_TASK STATEMENT:_ Begin with the first line of the entries below and reproduce each line exactly, ending with the line that holds "Let $a:X \to".

_Stored data:_

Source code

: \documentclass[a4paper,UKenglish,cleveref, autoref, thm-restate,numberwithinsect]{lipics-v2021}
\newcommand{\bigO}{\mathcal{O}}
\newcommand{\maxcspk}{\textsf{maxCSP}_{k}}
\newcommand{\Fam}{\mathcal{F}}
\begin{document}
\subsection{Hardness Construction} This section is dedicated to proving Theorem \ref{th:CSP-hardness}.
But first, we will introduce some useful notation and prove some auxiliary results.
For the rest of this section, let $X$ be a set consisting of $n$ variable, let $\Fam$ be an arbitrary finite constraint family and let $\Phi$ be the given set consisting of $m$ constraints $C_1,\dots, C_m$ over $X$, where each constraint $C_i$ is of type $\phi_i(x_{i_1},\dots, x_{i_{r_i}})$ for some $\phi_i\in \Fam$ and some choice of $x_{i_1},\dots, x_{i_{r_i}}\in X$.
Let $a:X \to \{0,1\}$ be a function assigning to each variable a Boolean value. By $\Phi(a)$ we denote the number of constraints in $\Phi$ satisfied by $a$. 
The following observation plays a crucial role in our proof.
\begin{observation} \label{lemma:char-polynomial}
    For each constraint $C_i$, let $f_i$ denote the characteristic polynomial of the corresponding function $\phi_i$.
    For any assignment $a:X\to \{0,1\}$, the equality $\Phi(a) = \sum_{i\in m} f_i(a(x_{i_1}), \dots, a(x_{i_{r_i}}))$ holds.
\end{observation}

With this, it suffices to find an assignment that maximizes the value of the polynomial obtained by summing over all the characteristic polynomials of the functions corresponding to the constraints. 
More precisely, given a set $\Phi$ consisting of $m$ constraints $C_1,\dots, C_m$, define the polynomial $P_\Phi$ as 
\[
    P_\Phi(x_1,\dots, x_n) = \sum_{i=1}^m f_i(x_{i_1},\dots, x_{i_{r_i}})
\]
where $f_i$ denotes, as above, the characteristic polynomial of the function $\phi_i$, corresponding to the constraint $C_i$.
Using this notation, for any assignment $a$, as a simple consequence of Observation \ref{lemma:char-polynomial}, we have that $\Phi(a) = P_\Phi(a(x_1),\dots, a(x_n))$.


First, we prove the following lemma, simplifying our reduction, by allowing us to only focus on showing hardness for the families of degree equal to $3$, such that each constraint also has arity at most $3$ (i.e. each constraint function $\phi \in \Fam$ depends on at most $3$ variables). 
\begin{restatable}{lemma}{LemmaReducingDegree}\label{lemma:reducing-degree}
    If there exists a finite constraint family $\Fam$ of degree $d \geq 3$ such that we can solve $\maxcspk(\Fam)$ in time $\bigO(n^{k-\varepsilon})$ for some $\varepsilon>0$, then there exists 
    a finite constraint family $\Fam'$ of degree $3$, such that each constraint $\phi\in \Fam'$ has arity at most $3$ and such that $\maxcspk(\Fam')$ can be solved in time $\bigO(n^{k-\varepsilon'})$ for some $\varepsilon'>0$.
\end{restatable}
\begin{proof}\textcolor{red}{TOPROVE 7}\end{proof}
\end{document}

_WORKED SOLUTION:_
Source code

: \documentclass[a4paper,UKenglish,cleveref, autoref, thm-restate,numberwithinsect]{lipics-v2021}
\newcommand{\bigO}{\mathcal{O}}
\newcommand{\maxcspk}{\textsf{maxCSP}_{k}}
\newcommand{\Fam}{\mathcal{F}}
\begin{document}
\subsection{Hardness Construction} This section is dedicated to proving Theorem \ref{th:CSP-hardness}.
But first, we will introduce some useful notation and prove some auxiliary results.
For the rest of this section, let $X$ be a set consisting of $n$ variable, let $\Fam$ be an arbitrary finite constraint family and let $\Phi$ be the given set consisting of $m$ constraints $C_1,\dots, C_m$ over $X$, where each constraint $C_i$ is of type $\phi_i(x_{i_1},\dots, x_{i_{r_i}})$ for some $\phi_i\in \Fam$ and some choice of $x_{i_1},\dots, x_{i_{r_i}}\in X$.
Let $a:X \to \{0,1\}$ be a function assigning to each variable a Boolean value. By $\Phi(a)$ we denote the number of constraints in $\Phi$ satisfied by $a$. 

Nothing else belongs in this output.